代田純(駒澤大学教授・当研究所客員研究員)

〔要 旨〕
 本稿の課題は,EUにおける金融危機と危機対策としての財政金融政策を明らかにすることである。この場合,EU加盟国の国民国家財政ではなく,EUの共通財政とEUの公的機関としての欧州投資銀行(EIB)に注目する。今日の財政金融政策は,なお国民国家を枠組みとしているが,国家という枠組みを超えた政策対応の重要性が増しているからである。EIBはEU加盟国の共同出資による,国家を超えた金融機関である。

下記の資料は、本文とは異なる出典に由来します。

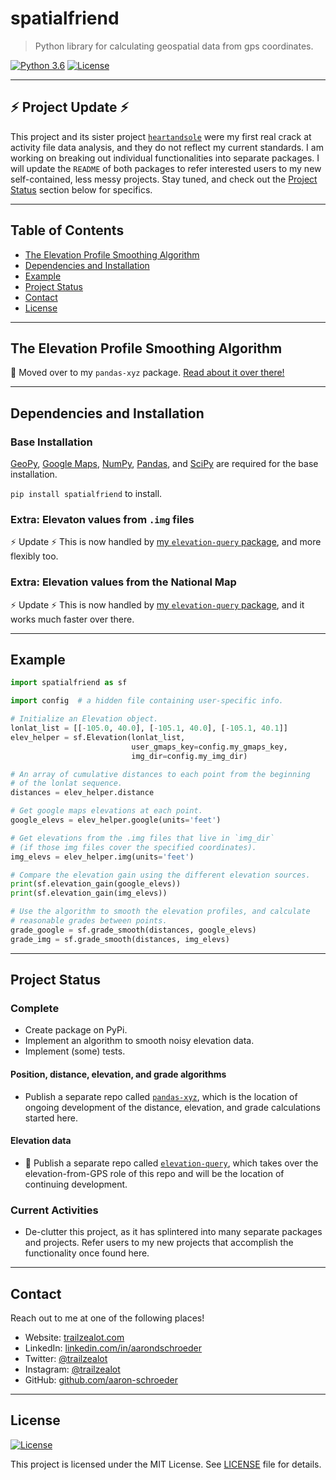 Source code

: # spatialfriend

> Python library for calculating geospatial data from gps coordinates.

[![Python 3.6](https://img.shields.io/badge/python-3.6-blue.svg)](https://www.python.org/downloads/release/python-360/)
[![License](http://img.shields.io/:license-mit-blue.svg)](http://badges.mit-license.org)

---

## :zap: Project Update :zap: 

This project and its sister project [`heartandsole`](https://github.com/aaron-schroeder/heartandsole)
were my first real crack at activity file data analysis, and they do not reflect my
current standards. I am working on breaking out individual functionalities into 
separate packages. I will update the `README` of both packages to refer interested
users to my new self-contained, less messy projects. Stay tuned, and check out the 
[Project Status](#project-status) section below for specifics.

---

## Table of Contents

- [The Elevation Profile Smoothing Algorithm](#the-elevation-profile-smoothing-algorithm)
- [Dependencies and Installation](#dependencies-and-installation)
- [Example](#example)
- [Project Status](#project-status) <!-- - [References](#references) -->
- [Contact](#contact)
- [License](#license)

---

## The Elevation Profile Smoothing Algorithm

:tada: Moved over to my `pandas-xyz` package. 
[Read about it over there!](https://github.com/aaron-schroeder/pandas-xyz#the-elevation-smoothing-algorithm)

---

## Dependencies and Installation

### Base Installation

[GeoPy](https://github.com/geopy/geopy),
[Google Maps](https://github.com/googlemaps/google-maps-services-python),
[NumPy](http://www.numpy.org/), [Pandas](http://pandas.pydata.org/), 
and [SciPy](https://www.scipy.org/) are required for the base installation.

`pip install spatialfriend` to install.

### Extra: Elevaton values from `.img` files

:zap: Update :zap: This is now handled by 
[my `elevation-query` package](https://github.com/aaron-schroeder/elevation-query#extra-elevation-values-from-img-and-geotiff-files),
and more flexibly too.

### Extra: Elevation values from the National Map

:zap: Update :zap: This is now handled by 
[my `elevation-query` package](https://github.com/aaron-schroeder/elevation-query#extra-elevation-values-from-img-and-geotiff-files),
and it works much faster over there.

---

## Example
```python
import spatialfriend as sf

import config  # a hidden file containing user-specific info.

# Initialize an Elevation object.
lonlat_list = [[-105.0, 40.0], [-105.1, 40.0], [-105.1, 40.1]]
elev_helper = sf.Elevation(lonlat_list,
                           user_gmaps_key=config.my_gmaps_key,
                           img_dir=config.my_img_dir)

# An array of cumulative distances to each point from the beginning
# of the lonlat sequence.
distances = elev_helper.distance

# Get google maps elevations at each point.
google_elevs = elev_helper.google(units='feet')

# Get elevations from the .img files that live in `img_dir`
# (if those img files cover the specified coordinates).
img_elevs = elev_helper.img(units='feet')

# Compare the elevation gain using the different elevation sources.
print(sf.elevation_gain(google_elevs))
print(sf.elevation_gain(img_elevs))

# Use the algorithm to smooth the elevation profiles, and calculate
# reasonable grades between points.
grade_google = sf.grade_smooth(distances, google_elevs)
grade_img = sf.grade_smooth(distances, img_elevs)
```

---

## Project Status

### Complete

- Create package on PyPi.
- Implement an algorithm to smooth noisy elevation data.
- Implement (some) tests.

#### Position, distance, elevation, and grade algorithms

- Publish a separate repo called [`pandas-xyz`](https://github.com/aaron-schroeder/pandas-xyz),
  which is the location of ongoing development of the distance, elevation, and grade calculations
  started here.

#### Elevation data

- :tada: Publish a separate repo called [`elevation-query`](https://github.com/aaron-schroeder/elevation-query),
  which takes over the elevation-from-GPS role of this repo and will be the location of continuing development.

### Current Activities

- De-clutter this project, as it has splintered into many separate packages and projects. Refer users
  to my new projects that accomplish the functionality once found here.

---

## Contact

Reach out to me at one of the following places!

- Website: [trailzealot.com](https://trailzealot.com)
- LinkedIn: [linkedin.com/in/aarondschroeder](https://www.linkedin.com/in/aarondschroeder/)
- Twitter: [@trailzealot](https://twitter.com/trailzealot)
- Instagram: [@trailzealot](https://instagram.com/trailzealot)</a>
- GitHub: [github.com/aaron-schroeder](https://github.com/aaron-schroeder)

---

## License

[![License](http://img.shields.io/:license-mit-blue.svg)](http://badges.mit-license.org)

This project is licensed under the MIT License. See
[LICENSE](https://github.com/aaron-schroeder/spatialfriend/blob/master/LICENSE)
file for details.

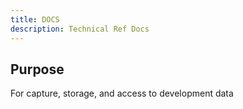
 ```yaml
---
title: DOCS
description: Technical Ref Docs
---
```


## Purpose

For capture, storage, and access to development data
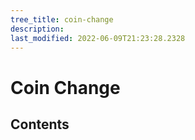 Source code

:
 ```yaml
---
tree_title: coin-change
description: 
last_modified: 2022-06-09T21:23:28.2328
---
```


# Coin Change

## Contents
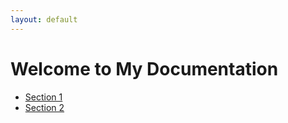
 ```yaml
---
layout: default
---
```


# Welcome to My Documentation

- [Section 1](./docs/section1/page1.md)
- [Section 2](./docs/section2/page3.md)
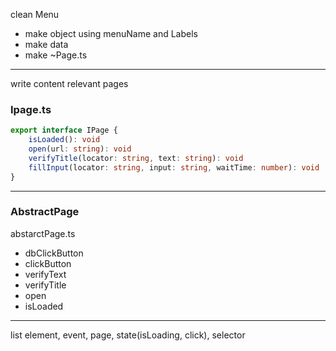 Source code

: clean Menu 
- make object using menuName and Labels 
- make data 
- make ~Page.ts 
---
write content relevant pages 

### Ipage.ts 

```typescript 
export interface IPage { 
	isLoaded(): void 
	open(url: string): void 
	verifyTitle(locator: string, text: string): void 
	fillInput(locator: string, input: string, waitTime: number): void 
}
```

---

### AbstractPage

abstarctPage.ts 
- dbClickButton
- clickButton
- verifyText 
- verifyTitle
- open 
- isLoaded

-----


list element, event, page, state(isLoading, click), selector 





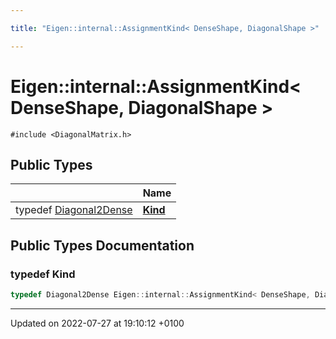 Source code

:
 ```yaml
---

title: "Eigen::internal::AssignmentKind< DenseShape, DiagonalShape >"

---
```


# Eigen::internal::AssignmentKind< DenseShape, DiagonalShape >






`#include <DiagonalMatrix.h>`

## Public Types

|                | Name           |
| -------------- | -------------- |
| typedef <a href="http://example.org/classes/structeigen_1_1internal_1_1diagonal2dense/">Diagonal2Dense</a> | **[Kind](http://example.org/classes/structeigen_1_1internal_1_1assignmentkind_3_01denseshape_00_01diagonalshape_01_4/#typedef-kind)**  |

## Public Types Documentation

### typedef Kind

```cpp
typedef Diagonal2Dense Eigen::internal::AssignmentKind< DenseShape, DiagonalShape >::Kind;
```


-------------------------------

Updated on 2022-07-27 at 19:10:12 +0100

 EUにおける2007年以降の金融危機もアメリカと同様に深刻な問題であった。欧州を代表する多国籍銀行(UBSやドイツ銀行など)が,アメリカにおいて証券化商品を大量に購入していたため,巨額の損失を計上した。与信の収縮はEUに伝播し,自動車ローンの縮小等を介して自動車販売台数の激減,欧州自動車会社の経営危機とリストラ,そして失業増加と広がりを見せた。またスペイン,アイルランド等での住宅価格低下,中東欧での不良債権問題とEUとその周辺において危機は拡大した。
 こうした金融危機に対し,EUは2000億ユーロに達する緊急対策を打ち出したが,そこでは共通財政とならび,公的金融としてのEIBが活用されることとなった。そこで本稿では,EU共通財政の歴史とEIBの現状を踏まえ,EUにおける金融危機対応の一面を明らかにしたい。